The Challenges Faced by the Extraterritorial Scope of the General Data Protection Regulation
Authors
Adèle Azzi
Keywords:
Data protection, GDPR, compliance, enforcement, extraterritorial scope, international cooperation, international law, overseas data processing
Abstract
The General Data Protection Regulation (GDPR) imposes a significant burden of compliance on overseas businesses which process personal data of EU individuals. An impressive number of articles warns about the new risks incurred by data processors around the world; be they one of the Internet giants, or a non-EU company which dared to offer goods to EU consumers, or that had the idea to use cookies on its website to track EU consumers. However, does the EU actually have the necessary means to ensure that the rules are followed by all? And if not, is the EU equipped to enforce compliance? Those are legitimate questions in the light of the context in which the EU has extended its jurisdiction.

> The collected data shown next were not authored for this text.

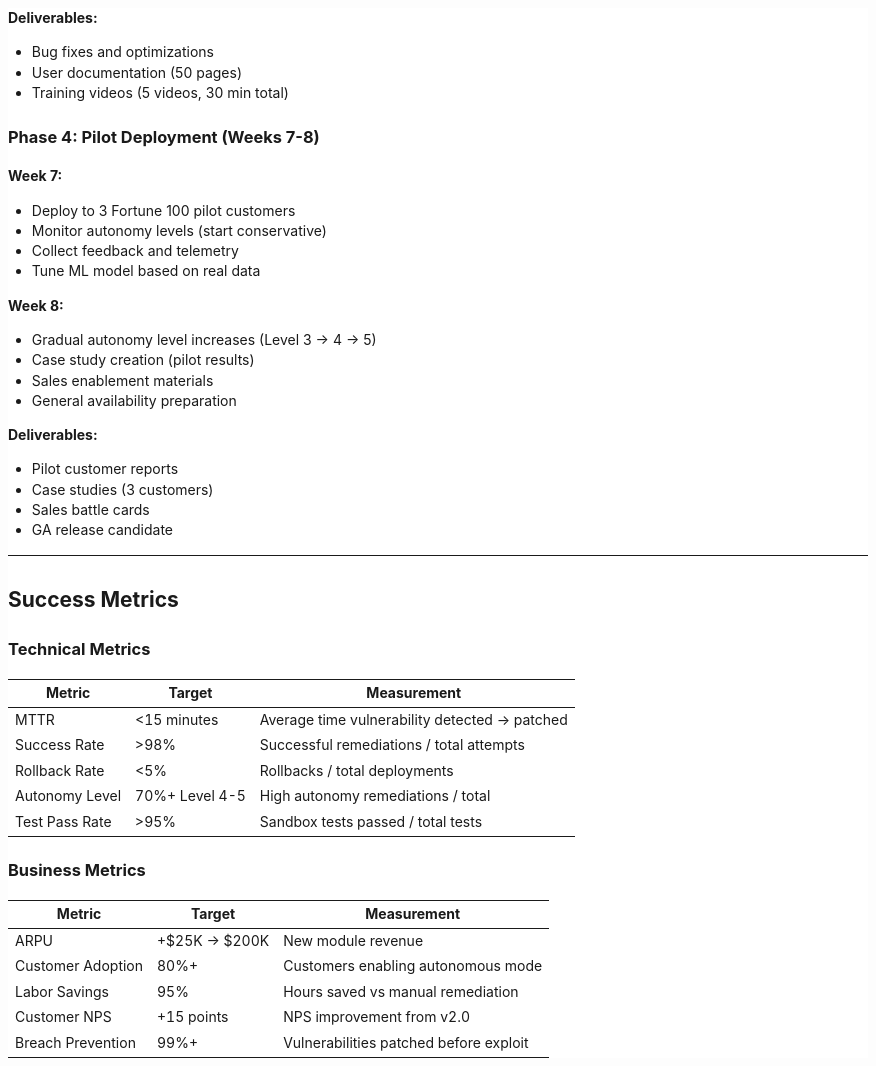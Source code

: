 **Deliverables:**
- Bug fixes and optimizations
- User documentation (50 pages)
- Training videos (5 videos, 30 min total)

### Phase 4: Pilot Deployment (Weeks 7-8)

**Week 7:**
- Deploy to 3 Fortune 100 pilot customers
- Monitor autonomy levels (start conservative)
- Collect feedback and telemetry
- Tune ML model based on real data

**Week 8:**
- Gradual autonomy level increases (Level 3 → 4 → 5)
- Case study creation (pilot results)
- Sales enablement materials
- General availability preparation

**Deliverables:**
- Pilot customer reports
- Case studies (3 customers)
- Sales battle cards
- GA release candidate

---

## Success Metrics

### Technical Metrics

| Metric | Target | Measurement |
|--------|--------|-------------|
| MTTR | <15 minutes | Average time vulnerability detected → patched |
| Success Rate | >98% | Successful remediations / total attempts |
| Rollback Rate | <5% | Rollbacks / total deployments |
| Autonomy Level | 70%+ Level 4-5 | High autonomy remediations / total |
| Test Pass Rate | >95% | Sandbox tests passed / total tests |

### Business Metrics

| Metric | Target | Measurement |
|--------|--------|-------------|
| ARPU | +$25K → $200K | New module revenue |
| Customer Adoption | 80%+ | Customers enabling autonomous mode |
| Labor Savings | 95% | Hours saved vs manual remediation |
| Customer NPS | +15 points | NPS improvement from v2.0 |
| Breach Prevention | 99%+ | Vulnerabilities patched before exploit |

Not only has it been decided unilaterally, but such rules are to be enforced in cyberspace, in an international context, and on operators, which may not have any physical presence in the EU. One may think that processors have no reason to panic, there is little chance that the GDPR enforcers will find them and force them to comply under the threat of fines. Yet, internet users witness an undeniable wave of change in the terms of the use and processing of data on a majority of websites. Does this phenomenon reveal a real power of enforcement on the EU side? This work attempts to answer this question by analysing two factors which greatly impact the efficiency of extraterritorial claims. First, the legitimacy of the extraterritorial claim. Through the application of international law principles, it will be seen that the extraterritorial claim of the EU, despite its broadness, is rather legitimate and even part of a shared tendency among jurisdictions around the world to extend the reach of data protection laws. Second, the enforcement tools of the regulation. This work reveals that the EU may benefit from some direct enforcement tools such as representatives and international cooperation, but also, and more importantly, through indirect means. In particular, the EU may rely on the risk of reputational damage, the incentives to self-compliance, and the rules on data transfers to third countries.